The following report was filed by /Film guest writer Reza Lackey:

When you’re growing up, there is always something you would look forward to. The holidays, your birthday, the start of summer etc. When I was younger, there was one event I looked forward too more than any other; My yearly family vacation to southern California where I’d spend an entire day at Disneyland.

For as long as I can remember, my family and I would spend an entire day (sometimes two) of our summer vacation at the Happiest Place on Earth. I would think about this day all year long. I would plan the entire day weeks before. Which attractions we would see in which order, when we would have our meals and when we would claim our seats for shows. I would imagine the sound of the train pulling into Main St. Station. Reading the sign: “Here you leave today and enter the world of yesterday, tomorrow and fantasy.” I would wait 364 days to be there. And finally when that day would come, seeing, hearing and smelling Main Street U.S.A., I would become that happiest kid on the earth. My Dad would look down at me as I opened my brand new park map: “Where too? We’ll follow you.” It was my day.

Now as an adult living in SoCal, I’m able to visit the park much more often checking in on all the new crazy things popping up and obsessing over the details I’ve grown up appreciating. Over the years I’ve slowly become more and more interested in the history of the park, the people who built it and how it is one of the greatest American success stories. It didn’t just start with a mouse, it started with a man who had $42 dollars, no where to go and a crazy idea. When you walk into the hub of the park and see the Partners statue of Walt and Mickey, you can’t help but question what you’ve accomplished.

I pride my self in sharing quirky facts about the park and playing the “who knows more about the park” game with other Disneyland nerds. One thing that still surprises many people to this day is that Walt actually had an apartment built inside the park to live in while overseeing the construction of the park. It’s a small one room living space with a tiny kitchenette that is located above the firehouse on Main Street U.S.A. It also features a small roof top balcony where Walt would invite guests to watch the parade’s from after the park opened.

On February 7th, Walt Disney Pictures released the Diamond Edition of Lady and the Tramp. On the disc is a short eight minute special feature, “Diane Disney Miller: Remembering Dad,” in which Walt’s oldest daughter recalls the time around 1955 when Walt was working to complete both Lady and the Tramp and Disneyland. Viewers will get an inside look at Walt’s tucked away apartment on Main Street U.S.A in Disneyland where he spent a majority of his time during this historical period. Here is a clip from that special feature:

Diane Disney Miller is also the co-founder of the Walt Disney Family Museum which is owned and operated by the non-profit organization, the Walt Disney Family Foundation.
To celebrate the release of Lady and the Tramp, the museum held a special event in which Diane Disney Miller made an appearance with never before seen production art from the film. I was going to have the opportunity to talk with her. Ask her anything. Walt’s oldest daughter.

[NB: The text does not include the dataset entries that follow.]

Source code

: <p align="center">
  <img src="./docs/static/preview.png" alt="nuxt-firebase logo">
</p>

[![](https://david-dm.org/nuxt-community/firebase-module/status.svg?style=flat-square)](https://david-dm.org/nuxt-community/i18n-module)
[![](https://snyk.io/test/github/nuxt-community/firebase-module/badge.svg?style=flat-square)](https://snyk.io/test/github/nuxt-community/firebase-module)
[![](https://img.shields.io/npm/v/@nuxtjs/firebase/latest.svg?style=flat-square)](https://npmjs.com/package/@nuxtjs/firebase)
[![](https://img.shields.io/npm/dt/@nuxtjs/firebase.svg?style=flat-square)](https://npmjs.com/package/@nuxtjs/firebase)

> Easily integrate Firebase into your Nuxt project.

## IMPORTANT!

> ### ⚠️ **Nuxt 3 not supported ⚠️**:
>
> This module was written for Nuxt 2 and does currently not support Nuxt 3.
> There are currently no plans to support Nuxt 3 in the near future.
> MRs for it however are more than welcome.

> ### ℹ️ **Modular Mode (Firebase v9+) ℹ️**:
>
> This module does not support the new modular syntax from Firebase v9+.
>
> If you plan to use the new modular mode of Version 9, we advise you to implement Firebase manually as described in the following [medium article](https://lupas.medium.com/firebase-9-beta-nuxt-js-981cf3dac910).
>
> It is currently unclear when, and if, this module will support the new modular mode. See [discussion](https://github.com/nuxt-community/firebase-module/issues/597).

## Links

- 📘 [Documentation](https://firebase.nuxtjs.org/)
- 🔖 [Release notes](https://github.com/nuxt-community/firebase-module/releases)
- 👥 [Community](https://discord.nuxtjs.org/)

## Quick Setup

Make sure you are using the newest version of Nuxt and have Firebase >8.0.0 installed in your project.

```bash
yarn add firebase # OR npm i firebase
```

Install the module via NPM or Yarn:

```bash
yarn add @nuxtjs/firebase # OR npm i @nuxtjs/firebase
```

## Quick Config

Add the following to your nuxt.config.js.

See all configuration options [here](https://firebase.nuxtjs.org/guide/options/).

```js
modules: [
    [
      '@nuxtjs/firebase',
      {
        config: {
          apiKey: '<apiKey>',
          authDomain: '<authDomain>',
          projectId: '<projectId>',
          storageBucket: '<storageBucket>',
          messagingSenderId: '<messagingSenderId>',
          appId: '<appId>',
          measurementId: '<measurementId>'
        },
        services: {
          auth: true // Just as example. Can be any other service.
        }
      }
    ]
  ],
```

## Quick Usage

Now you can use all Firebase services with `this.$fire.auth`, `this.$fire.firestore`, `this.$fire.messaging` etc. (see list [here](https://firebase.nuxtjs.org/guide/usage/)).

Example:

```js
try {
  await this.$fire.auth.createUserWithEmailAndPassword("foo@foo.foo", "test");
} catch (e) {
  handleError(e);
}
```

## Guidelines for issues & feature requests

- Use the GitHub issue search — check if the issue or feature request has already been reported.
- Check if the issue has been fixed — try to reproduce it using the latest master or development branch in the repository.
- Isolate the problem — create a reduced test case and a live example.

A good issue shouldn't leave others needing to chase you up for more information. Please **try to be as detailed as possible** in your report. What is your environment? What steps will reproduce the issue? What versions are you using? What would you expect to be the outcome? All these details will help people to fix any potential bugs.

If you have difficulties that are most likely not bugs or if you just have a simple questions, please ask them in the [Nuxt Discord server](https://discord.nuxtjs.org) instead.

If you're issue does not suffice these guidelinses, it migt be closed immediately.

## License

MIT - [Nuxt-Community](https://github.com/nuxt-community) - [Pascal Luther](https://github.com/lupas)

Flash back to my six year old self wondering who that statue on Main Street represented. Being told his name is Walt Disney. He built this place. Wondering what he was like. Who was he?

Mind. Blown.

I was called into a small conference room where Diane Disney Miller was waiting. I was introduced to her and she gave me a giant, hearty hello and firm handshake. The large table in the center of the room was covered in never before seen production art from Lady. I spent a few minutes telling her how much I loved the museum she built and how important I think it is to have it. She listened to me with a warm smile as I babbled on about the place. Then I asked her a few questions.

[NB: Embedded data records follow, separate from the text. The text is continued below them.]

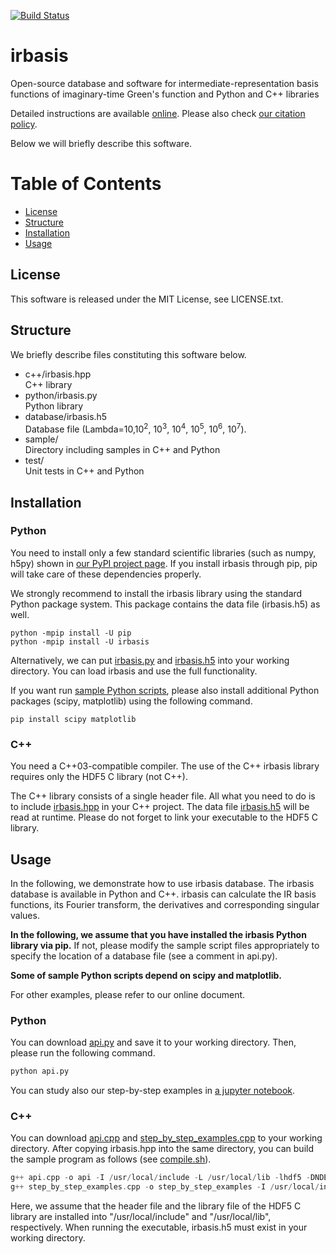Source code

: [![Build Status](https://travis-ci.org/SpM-lab/irbasis.svg?branch=master)](https://travis-ci.org/SpM-lab)

irbasis
======
Open-source database and software for intermediate-representation basis functions of imaginary-time Green's function and Python and C++ libraries

Detailed instructions are available [online](https://github.com/SpM-lab/irbasis/wiki).
Please also check [our citation policy](https://github.com/SpM-lab/irbasis/wiki/Citation-policy).

Below we will briefly describe this software.

# Table of Contents
- [License](#license)
- [Structure](#structure)
- [Installation](#installation)
- [Usage](#usage)

## License
This software is released under the MIT License, see LICENSE.txt. 

## Structure
We briefly describe files constituting this software below.

* c++/irbasis.hpp<br>C++ library
* python/irbasis.py<br>Python library
* database/irbasis.h5<br>Database file (Lambda=10,10<sup>2</sup>, 10<sup>3</sup>, 10<sup>4</sup>, 10<sup>5</sup>, 10<sup>6</sup>, 10<sup>7</sup>).
* sample/<br> Directory including samples in C++ and Python
* test/<br>Unit tests in C++ and Python

## Installation
### Python

You need to install only a few standard scientific libraries (such as numpy, h5py) shown in [our PyPI project page](https://pypi.org/project/irbasis/).
If you install irbasis through pip, pip will take care of these dependencies properly.

We strongly recommend to install the irbasis library using the standard Python package system.
This package contains the data file (irbasis.h5) as well.
```
python -mpip install -U pip
python -mpip install -U irbasis
```

Alternatively, we can put [irbasis.py](https://github.com/SpM-lab/irbasis/blob/master/python/irbasis.py) and [irbasis.h5](https://github.com/SpM-lab/irbasis/blob/master/database/irbasis.h5) into your working directory.
You can load irbasis and use the full functionality.

If you want run [sample Python scripts](Samples),
please also install additional Python packages (scipy, matplotlib) using the following command.

```
pip install scipy matplotlib
```


### C++

You need a C++03-compatible compiler.
The use of the C++ irbasis library requires only the HDF5 C library (not C++).

The C++ library consists of a single header file.
All what you need to do is to include [irbasis.hpp](https://github.com/SpM-lab/irbasis/blob/master/c++/irbasis.hpp) in your C++ project.
The data file [irbasis.h5](https://github.com/SpM-lab/irbasis/blob/master/database/irbasis.h5) will be read at runtime.
Please do not forget to link your executable to the HDF5 C library.


## Usage
In the following, we demonstrate how to use irbasis database.
The irbasis database is available in Python and C++.
irbasis can calculate the IR basis functions, its Fourier transform, the derivatives and corresponding singular values.

**In the following, we assume that you have installed the irbasis Python library via pip.**
If not, please modify the sample script files appropriately to specify the location of a database file (see a comment in api.py).

**Some of sample Python scripts depend on scipy and matplotlib.**

For other examples, please refer to our online document.

### Python
You can download [api.py](https://github.com/SpM-lab/irbasis/blob/master/sample/api.py)
and save it to your working directory.
Then, please run the following command.

```python
python api.py
```

You can study also our step-by-step examples in [a jupyter notebook](https://github.com/SpM-lab/irbasis/blob/master/sample/step_by_step_examples.ipynb).

### C++
You can download [api.cpp](https://github.com/SpM-lab/irbasis/blob/master/sample/api.cpp) and [step\_by\_step\_examples.cpp](https://github.com/SpM-lab/irbasis/blob/master/sample/step_by_step_examples.cpp) to your working directory.
After copying irbasis.hpp into the same directory,
you can build the sample program as follows (see [compile.sh](https://github.com/SpM-lab/irbasis/blob/master/sample/compile.sh)).

```c++
g++ api.cpp -o api -I /usr/local/include -L /usr/local/lib -lhdf5 -DNDEBUG -O3
g++ step_by_step_examples.cpp -o step_by_step_examples -I /usr/local/include -L /usr/local/lib -lhdf5 -DNDEBUG -O3
```

Here, we assume that the header file and the library file of the HDF5 C library are installed into "/usr/local/include" and  "/usr/local/lib", respectively.
When running the executable, irbasis.h5 must exist in your working directory.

Reza: When you were growing up and Walt was busy working on his films and the parks, did he have any characteristics that indicated he was thinking about something?

Diane Disney Miller: Well when he was home he was very much at home, but he always had something to read. He always had a briefcase, but he liked… None of his animation art was in our home, we didn’t have any. I read this later when someone had asked him and he said, “I live with it all day. I want my home apart from this. I kept my family and my home apart from what I do at work” and he did, except that on the weekends he would take us when we were little to the studio and we would run around and ride our bikes and stuff like that, but yeah he was always there, I think. He would tell us stories that I would later find out were part of something he had been working on. He thought it all the time, but his mind was made up of little compartments with various projects. He was always looking for something else.

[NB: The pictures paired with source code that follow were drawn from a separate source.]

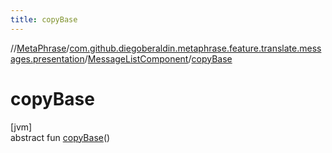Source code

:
 ```yaml
---
title: copyBase
---
```

//[MetaPhrase](../../../index.html)/[com.github.diegoberaldin.metaphrase.feature.translate.messages.presentation](../index.html)/[MessageListComponent](index.html)/[copyBase](copy-base.html)



# copyBase



[jvm]\
abstract fun [copyBase](copy-base.html)()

Reza: Did he ever ask the family for ideas or what they thought about the things he was working on?

Diane Disney Miller: No. (Laughs) No.

Reza: Would you say he was secretive about his projects?

Diane Disney Miller: No, but he… I understand that he had to have that with people. He would talk with somebody, one of the guys, like “What do you think if we did this or that” and then later if they would offer suggestions he picked them up in his own scenario without really realizing it, but I think he cast about. He liked to have conferences with a lot of people. He really welcomed opinions and ideas.

Reza: Growing up when Walt was designing Disneyland, I understand that you spent a lot of time in the park before it opened to the public and years later taking your children. Seeing the park coming to life…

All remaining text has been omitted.